= Your assignment =
The answer must be a single number: the count of lines in these records that hold "mozilla".

[Document images with source code]
──────
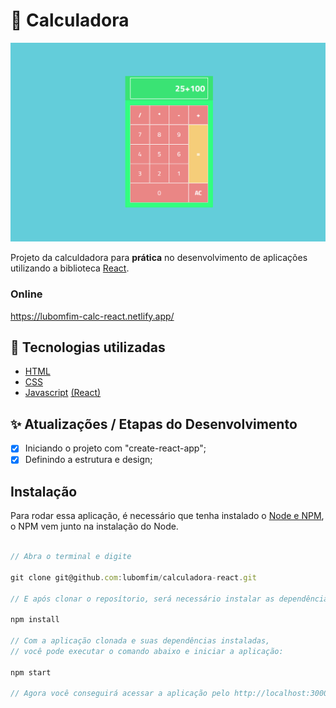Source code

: # 🎉 Calculadora

![Imagem do Projeto](./design/design.png)

Projeto da calculdadora para **prática** no desenvolvimento de aplicações utilizando a biblioteca [React](https://pt-br.reactjs.org/).

### Online

https://lubomfim-calc-react.netlify.app/

## 🚀 Tecnologias utilizadas

- [HTML](https://developer.mozilla.org/pt-BR/docs/Web/HTML)
- [CSS](https://developer.mozilla.org/pt-BR/docs/Web/CSS)
- [Javascript](https://developer.mozilla.org/pt-BR/docs/Web/JavaScript) [(React)](https://pt-br.reactjs.org/)

## ✨ Atualizações / Etapas do Desenvolvimento

- [x] Iniciando o projeto com "create-react-app";
- [x] Definindo a estrutura e design;

## Instalação

Para rodar essa aplicação, é necessário que tenha instalado o [Node e NPM](https://nodejs.org/en/), o NPM vem junto na instalação do Node.

```javascript

// Abra o terminal e digite

git clone git@github.com:lubomfim/calculadora-react.git

// E após clonar o reposítorio, será necessário instalar as dependências com o comando

npm install

// Com a aplicação clonada e suas dependências instaladas,
// você pode executar o comando abaixo e iniciar a aplicação:

npm start

// Agora você conseguirá acessar a aplicação pelo http://localhost:3000/

```
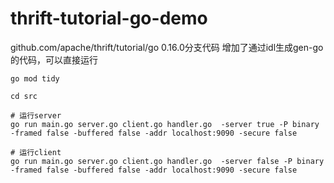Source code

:# thrift-tutorial-go-demo

  github.com/apache/thrift/tutorial/go  0.16.0分支代码
  增加了通过idl生成gen-go的代码，可以直接运行

```shell
go mod tidy

cd src
 
# 运行server  
go run main.go server.go client.go handler.go  -server true -P binary -framed false -buffered false -addr localhost:9090 -secure false

# 运行client
go run main.go server.go client.go handler.go  -server false -P binary -framed false -buffered false -addr localhost:9090 -secure false
```
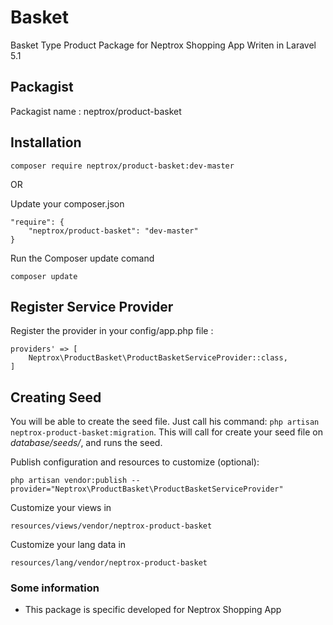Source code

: # Basket
Basket Type Product Package for Neptrox Shopping App Writen in Laravel 5.1

## Packagist
Packagist name : neptrox/product-basket

## Installation

```
composer require neptrox/product-basket:dev-master
```

OR

Update your composer.json
```
"require": {
    "neptrox/product-basket": "dev-master"
}
```

Run the Composer update comand
```
composer update
```

## Register Service Provider

Register the provider in your config/app.php file :

```'
providers' => [
    Neptrox\ProductBasket\ProductBasketServiceProvider::class,
]
```

## Creating Seed

You will be able to create the seed file. Just call his command:
`php artisan neptrox-product-basket:migration`. This will call for create your seed file on *database/seeds/*, and runs the seed.


Publish configuration and resources to customize (optional):

```
php artisan vendor:publish --provider="Neptrox\ProductBasket\ProductBasketServiceProvider"
```

Customize your views in
```
resources/views/vendor/neptrox-product-basket
```

Customize your lang data in
```
resources/lang/vendor/neptrox-product-basket
```

### Some information
- This package is specific developed for Neptrox Shopping App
──────
= Your response =
3